WHAT YOU NEED TO DO:
Reproduce all records verbatim.

THE DATA:
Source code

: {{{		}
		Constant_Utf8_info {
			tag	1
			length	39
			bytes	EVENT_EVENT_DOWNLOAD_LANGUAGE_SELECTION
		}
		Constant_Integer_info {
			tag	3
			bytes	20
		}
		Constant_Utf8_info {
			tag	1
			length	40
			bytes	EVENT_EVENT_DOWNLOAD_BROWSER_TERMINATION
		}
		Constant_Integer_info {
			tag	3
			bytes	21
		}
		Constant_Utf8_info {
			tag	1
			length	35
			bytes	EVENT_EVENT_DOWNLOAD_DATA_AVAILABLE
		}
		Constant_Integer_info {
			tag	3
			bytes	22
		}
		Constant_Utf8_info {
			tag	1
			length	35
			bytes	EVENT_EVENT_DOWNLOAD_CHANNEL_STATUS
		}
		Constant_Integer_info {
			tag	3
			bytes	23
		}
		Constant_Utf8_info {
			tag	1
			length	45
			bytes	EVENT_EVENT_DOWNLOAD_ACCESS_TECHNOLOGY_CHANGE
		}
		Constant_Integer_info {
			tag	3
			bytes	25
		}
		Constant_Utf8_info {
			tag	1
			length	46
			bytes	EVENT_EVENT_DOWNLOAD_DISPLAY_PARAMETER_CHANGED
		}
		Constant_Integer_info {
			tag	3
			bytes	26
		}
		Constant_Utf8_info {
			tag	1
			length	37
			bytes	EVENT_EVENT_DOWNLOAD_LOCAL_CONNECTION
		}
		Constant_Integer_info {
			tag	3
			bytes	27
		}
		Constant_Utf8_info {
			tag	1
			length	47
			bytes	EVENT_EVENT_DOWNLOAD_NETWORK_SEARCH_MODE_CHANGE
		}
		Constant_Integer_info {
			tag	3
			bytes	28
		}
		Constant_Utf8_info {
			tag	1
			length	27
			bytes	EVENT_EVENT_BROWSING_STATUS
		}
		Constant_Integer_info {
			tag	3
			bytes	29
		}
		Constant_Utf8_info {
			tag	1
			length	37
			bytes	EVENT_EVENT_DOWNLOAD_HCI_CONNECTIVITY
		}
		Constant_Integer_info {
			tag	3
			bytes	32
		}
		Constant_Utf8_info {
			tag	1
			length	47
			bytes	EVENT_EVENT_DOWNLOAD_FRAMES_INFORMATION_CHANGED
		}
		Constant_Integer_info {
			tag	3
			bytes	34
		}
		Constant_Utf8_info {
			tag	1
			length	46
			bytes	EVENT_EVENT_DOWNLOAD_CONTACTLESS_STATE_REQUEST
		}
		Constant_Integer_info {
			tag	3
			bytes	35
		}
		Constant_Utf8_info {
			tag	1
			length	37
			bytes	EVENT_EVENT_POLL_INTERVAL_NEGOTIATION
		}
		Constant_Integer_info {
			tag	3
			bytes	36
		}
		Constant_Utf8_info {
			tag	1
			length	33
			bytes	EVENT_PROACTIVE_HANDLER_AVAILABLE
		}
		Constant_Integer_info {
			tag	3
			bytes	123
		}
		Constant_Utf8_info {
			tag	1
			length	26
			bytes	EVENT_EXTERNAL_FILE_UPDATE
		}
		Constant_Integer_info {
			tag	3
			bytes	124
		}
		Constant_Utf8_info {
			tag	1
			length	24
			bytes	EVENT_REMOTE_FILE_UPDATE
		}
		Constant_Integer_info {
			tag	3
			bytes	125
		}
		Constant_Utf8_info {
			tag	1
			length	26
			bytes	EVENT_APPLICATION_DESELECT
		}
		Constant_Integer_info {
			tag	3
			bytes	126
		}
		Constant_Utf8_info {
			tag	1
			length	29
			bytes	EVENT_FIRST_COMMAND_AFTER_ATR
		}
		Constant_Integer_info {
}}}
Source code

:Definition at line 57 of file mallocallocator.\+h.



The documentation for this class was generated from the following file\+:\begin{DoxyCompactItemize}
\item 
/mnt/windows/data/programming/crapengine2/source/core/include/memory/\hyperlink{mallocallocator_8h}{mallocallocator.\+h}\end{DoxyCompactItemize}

RESULT FOR THIS EXERCISE:
Source code

: {{{		}
		Constant_Utf8_info {
			tag	1
			length	39
			bytes	EVENT_EVENT_DOWNLOAD_LANGUAGE_SELECTION
		}
		Constant_Integer_info {
			tag	3
			bytes	20
		}
		Constant_Utf8_info {
			tag	1
			length	40
			bytes	EVENT_EVENT_DOWNLOAD_BROWSER_TERMINATION
		}
		Constant_Integer_info {
			tag	3
			bytes	21
		}
		Constant_Utf8_info {
			tag	1
			length	35
			bytes	EVENT_EVENT_DOWNLOAD_DATA_AVAILABLE
		}
		Constant_Integer_info {
			tag	3
			bytes	22
		}
		Constant_Utf8_info {
			tag	1
			length	35
			bytes	EVENT_EVENT_DOWNLOAD_CHANNEL_STATUS
		}
		Constant_Integer_info {
			tag	3
			bytes	23
		}
		Constant_Utf8_info {
			tag	1
			length	45
			bytes	EVENT_EVENT_DOWNLOAD_ACCESS_TECHNOLOGY_CHANGE
		}
		Constant_Integer_info {
			tag	3
			bytes	25
		}
		Constant_Utf8_info {
			tag	1
			length	46
			bytes	EVENT_EVENT_DOWNLOAD_DISPLAY_PARAMETER_CHANGED
		}
		Constant_Integer_info {
			tag	3
			bytes	26
		}
		Constant_Utf8_info {
			tag	1
			length	37
			bytes	EVENT_EVENT_DOWNLOAD_LOCAL_CONNECTION
		}
		Constant_Integer_info {
			tag	3
			bytes	27
		}
		Constant_Utf8_info {
			tag	1
			length	47
			bytes	EVENT_EVENT_DOWNLOAD_NETWORK_SEARCH_MODE_CHANGE
		}
		Constant_Integer_info {
			tag	3
			bytes	28
		}
		Constant_Utf8_info {
			tag	1
			length	27
			bytes	EVENT_EVENT_BROWSING_STATUS
		}
		Constant_Integer_info {
			tag	3
			bytes	29
		}
		Constant_Utf8_info {
			tag	1
			length	37
			bytes	EVENT_EVENT_DOWNLOAD_HCI_CONNECTIVITY
		}
		Constant_Integer_info {
			tag	3
			bytes	32
		}
		Constant_Utf8_info {
			tag	1
			length	47
			bytes	EVENT_EVENT_DOWNLOAD_FRAMES_INFORMATION_CHANGED
		}
		Constant_Integer_info {
			tag	3
			bytes	34
		}
		Constant_Utf8_info {
			tag	1
			length	46
			bytes	EVENT_EVENT_DOWNLOAD_CONTACTLESS_STATE_REQUEST
		}
		Constant_Integer_info {
			tag	3
			bytes	35
		}
		Constant_Utf8_info {
			tag	1
			length	37
			bytes	EVENT_EVENT_POLL_INTERVAL_NEGOTIATION
		}
		Constant_Integer_info {
			tag	3
			bytes	36
		}
		Constant_Utf8_info {
			tag	1
			length	33
			bytes	EVENT_PROACTIVE_HANDLER_AVAILABLE
		}
		Constant_Integer_info {
			tag	3
			bytes	123
		}
		Constant_Utf8_info {
			tag	1
			length	26
			bytes	EVENT_EXTERNAL_FILE_UPDATE
		}
		Constant_Integer_info {
			tag	3
			bytes	124
		}
		Constant_Utf8_info {
			tag	1
			length	24
			bytes	EVENT_REMOTE_FILE_UPDATE
		}
		Constant_Integer_info {
			tag	3
			bytes	125
		}
		Constant_Utf8_info {
			tag	1
			length	26
			bytes	EVENT_APPLICATION_DESELECT
		}
		Constant_Integer_info {
			tag	3
			bytes	126
		}
		Constant_Utf8_info {
			tag	1
			length	29
			bytes	EVENT_FIRST_COMMAND_AFTER_ATR
		}
		Constant_Integer_info {
}}}
Source code

:Definition at line 57 of file mallocallocator.\+h.



The documentation for this class was generated from the following file\+:\begin{DoxyCompactItemize}
\item 
/mnt/windows/data/programming/crapengine2/source/core/include/memory/\hyperlink{mallocallocator_8h}{mallocallocator.\+h}\end{DoxyCompactItemize}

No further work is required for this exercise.